# Tube rating

Last revised by Raymond Chieng on 11 Aug 2023

Tube ratings are the defined input parameters (kVp, mA, exposure) that can be safely used during its operation without causing damage to the x-ray tube itself and unique to each individual x-ray tube model. An x-ray tube rating is the maximum allowable kilowatts (kW) in 0.1 second 2

#### Heat production

When the electron beam strikes the target material in the anode, only 1% of the kinetic energy of the electrons is converted into x-rays whilst the rest is converted into thermal energy. Increasing the kVp, mA, or exposure time increases the thermal energy produced per examination. Thermal energy is dissipated in the anode and surrounding X-ray tube. If too much heat is created (or not enough is dissipated), excess residual thermal energy will damage the anode and tube.

A heat unit (HU) is the total amount of heat produced by X-ray tube using single-phase electric potential with a waveform of 0.71. KVp is the peak kilovoltage of the electric potential applied while MAS is the milliampere-seconds 3.

Heat (HU) = KVp x MAS

For an X-ray tube using three-phase electric potential, the waveform is 0.96, which is 1.35 times higher than single-phase (0.71). Thus the waveform factor (w) is 1.35. Therefore, the HU is calculated as follows. For an X-ray tube with constant potential, the waveform is 1.0 3.
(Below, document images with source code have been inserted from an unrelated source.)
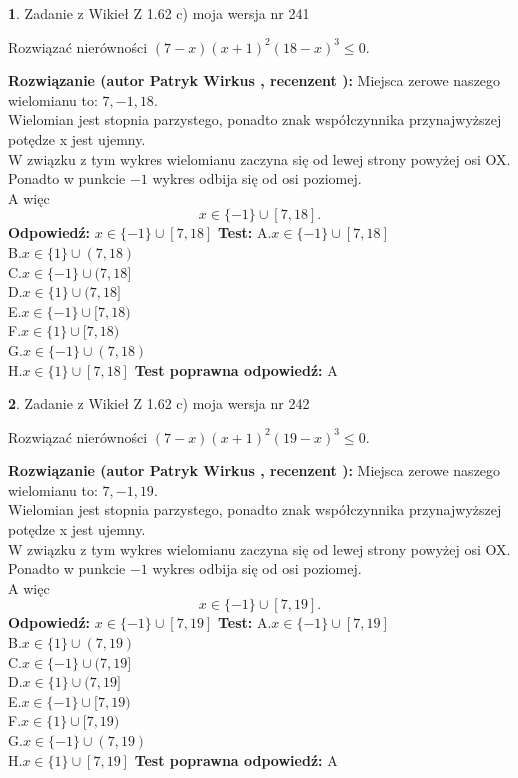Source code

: \documentclass[12pt, a4paper]{article}
\theoremstyle{definition} %
\newtheorem{zad}{}
\newcommand{\zadStart}[1]{\begin{zad}#1\newline}
\newcommand{\zadStop}{\end{zad}}
\newcommand{\rozwStart}[2]{\noindent \textbf{Rozwiązanie (autor #1 , recenzent #2): }\newline}
\newcommand{\rozwStop}{\newline}
\newcommand{\odpStart}{\noindent \textbf{Odpowiedź:}\newline}
\newcommand{\odpStop}{\newline}
\newcommand{\testStart}{\noindent \textbf{Test:}\newline}
\newcommand{\testStop}{\newline}
\newcommand{\kluczStart}{\noindent \textbf{Test poprawna odpowiedź:}\newline}
\newcommand{\kluczStop}{\newline}
\begin{document}
\zadStart{Zadanie z Wikieł Z 1.62 c) moja wersja nr 241}

Rozwiązać nierówności $(7-x)(x+1)^{2}(18-x)^{3}\le0$.
\zadStop
\rozwStart{Patryk Wirkus}{}
Miejsca zerowe naszego wielomianu to: $7, -1, 18$.\\
Wielomian jest stopnia parzystego, ponadto znak współczynnika przy\linebreak najwyższej potędze x jest ujemny.\\ W związku z tym wykres wielomianu zaczyna się od lewej strony powyżej osi OX.\\
Ponadto w punkcie $-1$ wykres odbija się od osi poziomej.\\
A więc $$x \in \{-1\} \cup [7,18].$$
\rozwStop
\odpStart
$x \in \{-1\} \cup [7,18]$
\odpStop
\testStart
A.$x \in \{-1\} \cup [7,18]$\\
B.$x \in \{1\} \cup (7,18)$\\
C.$x \in \{-1\} \cup (7,18]$\\
D.$x \in \{1\} \cup (7,18]$\\
E.$x \in \{-1\} \cup [7,18)$\\
F.$x \in \{1\} \cup [7,18)$\\
G.$x \in \{-1\} \cup (7,18)$\\
H.$x \in \{1\} \cup [7,18]$
\testStop
\kluczStart
A
\kluczStop



\zadStart{Zadanie z Wikieł Z 1.62 c) moja wersja nr 242}

Rozwiązać nierówności $(7-x)(x+1)^{2}(19-x)^{3}\le0$.
\zadStop
\rozwStart{Patryk Wirkus}{}
Miejsca zerowe naszego wielomianu to: $7, -1, 19$.\\
Wielomian jest stopnia parzystego, ponadto znak współczynnika przy\linebreak najwyższej potędze x jest ujemny.\\ W związku z tym wykres wielomianu zaczyna się od lewej strony powyżej osi OX.\\
Ponadto w punkcie $-1$ wykres odbija się od osi poziomej.\\
A więc $$x \in \{-1\} \cup [7,19].$$
\rozwStop
\odpStart
$x \in \{-1\} \cup [7,19]$
\odpStop
\testStart
A.$x \in \{-1\} \cup [7,19]$\\
B.$x \in \{1\} \cup (7,19)$\\
C.$x \in \{-1\} \cup (7,19]$\\
D.$x \in \{1\} \cup (7,19]$\\
E.$x \in \{-1\} \cup [7,19)$\\
F.$x \in \{1\} \cup [7,19)$\\
G.$x \in \{-1\} \cup (7,19)$\\
H.$x \in \{1\} \cup [7,19]$
\testStop
\kluczStart
A
\kluczStop
\end{document}
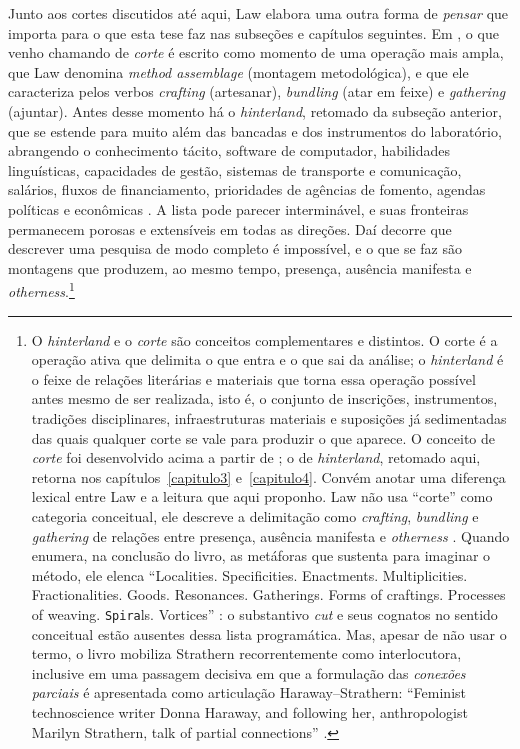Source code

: Junto aos cortes discutidos até aqui, Law elabora uma outra forma de \textit{pensar} que importa para o que esta tese faz nas subseções e capítulos seguintes. Em \textcite{Law2004After}, o que venho chamando de \textit{corte} é escrito como momento de uma operação mais ampla, que Law denomina \textit{method assemblage} (montagem metodológica), e que ele caracteriza pelos verbos \textit{crafting} (artesanar), \textit{bundling} (atar em feixe) e \textit{gathering} (ajuntar). Antes desse momento há o \textit{hinterland}, retomado da subseção anterior, que se estende para muito além das bancadas e dos instrumentos do laboratório, abrangendo o conhecimento tácito, software de computador, habilidades linguísticas, capacidades de gestão, sistemas de transporte e comunicação, salários, fluxos de financiamento, prioridades de agências de fomento, agendas políticas e econômicas \parencite[pp.~40--41]{Law2004After}. A lista pode parecer interminável, e suas fronteiras permanecem porosas e extensíveis em todas as direções. Daí decorre que descrever uma pesquisa de modo completo é impossível, e o que se faz são montagens que produzem, ao mesmo tempo, presença, ausência manifesta e \textit{otherness}.\footnote{O \textit{hinterland} e o \textit{corte} são conceitos complementares e distintos. O corte é a operação ativa que delimita o que entra e o que sai da análise; o \textit{hinterland} é o feixe de relações literárias e materiais que torna essa operação possível antes mesmo de ser realizada, isto é, o conjunto de inscrições, instrumentos, tradições disciplinares, infraestruturas materiais e suposições já sedimentadas das quais qualquer corte se vale para produzir o que aparece. O conceito de \textit{corte} foi desenvolvido acima a partir de \textcite{strathern2011cortando}; o de \textit{hinterland}, retomado aqui, retorna nos capítulos~\ref{capitulo3} e~\ref{capitulo4}. Convém anotar uma diferença lexical entre Law e a leitura que aqui proponho. Law não usa \enquote{corte} como categoria conceitual, ele descreve a delimitação como \textit{crafting}, \textit{bundling} e \textit{gathering} de relações entre presença, ausência manifesta e \textit{otherness} \parencite[p.~14, pp.~83--85, e glossário, p.~160]{Law2004After}. Quando enumera, na conclusão do livro, as metáforas que sustenta para imaginar o método, ele elenca \enquote{Localities. Specificities. Enactments. Multiplicities. Fractionalities. Goods. Resonances. Gatherings. Forms of craftings. Processes of weaving. \texttt{Spira}ls. Vortices} \parencite[p.~155]{Law2004After}: o substantivo \textit{cut} e seus cognatos no sentido conceitual estão ausentes dessa lista programática. Mas, apesar de não usar o termo, o livro mobiliza Strathern recorrentemente como interlocutora, inclusive em uma passagem decisiva em que a formulação das \textit{conexões parciais} é apresentada como articulação Haraway--Strathern: \enquote{Feminist technoscience writer Donna Haraway, and following her, anthropologist Marilyn Strathern, talk of partial connections} \parencite[p.~64]{Law2004After}.
}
Heat (HU) = 1.35 x KVp x MAS

On the other hand, the power (rate of heat production) of the tube is described with equation below. Note the use of "MA" instead of "MAS". With the use of "MAS" it becomes the second equation above. Power of the tube in 0.1 second is the tube rating 3.

Power (watts) = w x KVp x MA

#### Factors

By creating tube ratings the operator can ensure that the parameters set are appropriate for the examination whilst minimizing the risk of damage to the x-ray tube. Typical x-ray tube ratings are between 5-100kW and are dependent on focal spot size 2. The larger the focal spot size, the higher the ability of the anode to withstand heat (thus higher heat capacity), leading to higher tube ratings. Doubling the focal spot size increases the tube rating by three 3.

Other factors that affect power rating of the x-ray tube are anode angle, anode rotation speed, kV waveform, heating and cooling curves of anode body, and heat capcity of the tube housing 3. Rotating anode allows heat to be distributed over a larger area, thus increasing the power rating of the tube by 60%. Constant electric potential allows uniform heat distribution, thus increasing tube rating. The anode body should not be heated beyond the maximum heat capacity and an idle time is required to cool down the anode body before being used again later. This action flatten the amount of heat added to the anode body overtime, thus improving the ability of X-ray tube to withstand heat. The tubing housing heat capacity is way higher than the anode body because is cooled by air circulation. The heat capacity of tubing housing indicates the ability to withstand heat after a prolonged use 3.